Мой Михаэль
Шрифт:
— Когда ты выздоровеешь, мы уедем куда-нибудь далеко, — сказал Михаэль, — может быть, в кибуц Ноф Гарим. Возможно, оставим мальчика под присмотром твоей мамы или брата, а мы с тобой отправимся в дом отдыха. Наверно, в Эйлат. Или в Нагарию. Спокойной ночи, Хана. Я выключу свет и вынесу в коридор электропечку. Видимо, я допустил какую-то ошибку, хотя и не знаю, какую. То есть я не знаю, что я должен был сделать, чтобы предотвратить все это. И чего нельзя было делать, чтобы не довести тебя до такого состояния? В Холоне, в начальной школе, был у меня учитель физкультуры, которого звали Ихиам Пелед. Он прозвал меня «олух Ганс», потому что у меня были несколько замедленные рефлексы. Я был очень силен в математике и английском и сущим «олухо Гансом» на уроках физкультуры. У каждого человека ее свои достоинства и недостатки. Как это банально. И к делу не относится. Я хотел сказать тебе, Хана, что я — со своей стороны — очень рад тому, что мы женаты, и я — на тебе, а не на ком-нибудь другом. И я всегда буду
На следующее утро Яир спросил:
— Мама, если бы папа был королем, — верно, я был бы герцогом?

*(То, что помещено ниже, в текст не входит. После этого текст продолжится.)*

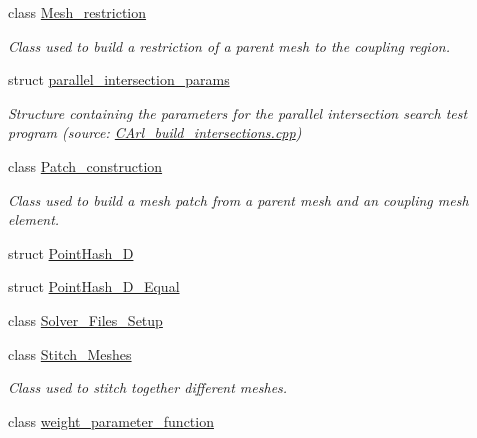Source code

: \begin{DoxyCompactItemize}
class \hyperlink{classcarl_1_1_mesh__restriction}{Mesh\+\_\+restriction}
\begin{DoxyCompactList}\small\item\em Class used to build a restriction of a parent mesh to the coupling region. \end{DoxyCompactList}\item 
struct \hyperlink{structcarl_1_1parallel__intersection__params}{parallel\+\_\+intersection\+\_\+params}
\begin{DoxyCompactList}\small\item\em Structure containing the parameters for the parallel intersection search test program (source\+: \hyperlink{_c_arl__build__intersections_8cpp}{C\+Arl\+\_\+build\+\_\+intersections.\+cpp}) \end{DoxyCompactList}\item 
class \hyperlink{classcarl_1_1_patch__construction}{Patch\+\_\+construction}
\begin{DoxyCompactList}\small\item\em Class used to build a mesh patch from a parent mesh and an coupling mesh element. \end{DoxyCompactList}\item 
struct \hyperlink{structcarl_1_1_point_hash__3_d}{Point\+Hash\+\_\+D}
\item 
struct \hyperlink{structcarl_1_1_point_hash__3_d___equal}{Point\+Hash\+\_\+D\+\_\+\+Equal}
\item 
class \hyperlink{classcarl_1_1_solver___files___setup}{Solver\+\_\+\+Files\+\_\+\+Setup}
\item 
class \hyperlink{classcarl_1_1_stitch___meshes}{Stitch\+\_\+\+Meshes}
\begin{DoxyCompactList}\small\item\em Class used to stitch together different meshes. \end{DoxyCompactList}\item 
class \hyperlink{classcarl_1_1weight__parameter__function}{weight\+\_\+parameter\+\_\+function}
\end{DoxyCompactItemize}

— Если бы бабушка крылья имела, орлом в поднебесье она бы взлетела, — хрипло прошептала я, улыбаясь.
Яир молчал. Быть может, пытался представить суть рифмованной присказки, переводя ее на язык образов. Отверг нарисованную в воображении картину. И наконец, изрек вполне спокойно:
— Нет, бабушка с крыльями — это все равно бабушка, а не орел. Ты просто выдумываешь вещи, которых не может быть. Как в сказке о Красной Шапочке, когда они тащили бабушку из брюха волка. Но волчье брюхо — это не кладовка. И волки свою добычу рвут острыми зубами.
А у тебя все возможно. Папа всегда обращает внимание на то, что он говорит. Его разговоры — не от мыслей, только от знаний.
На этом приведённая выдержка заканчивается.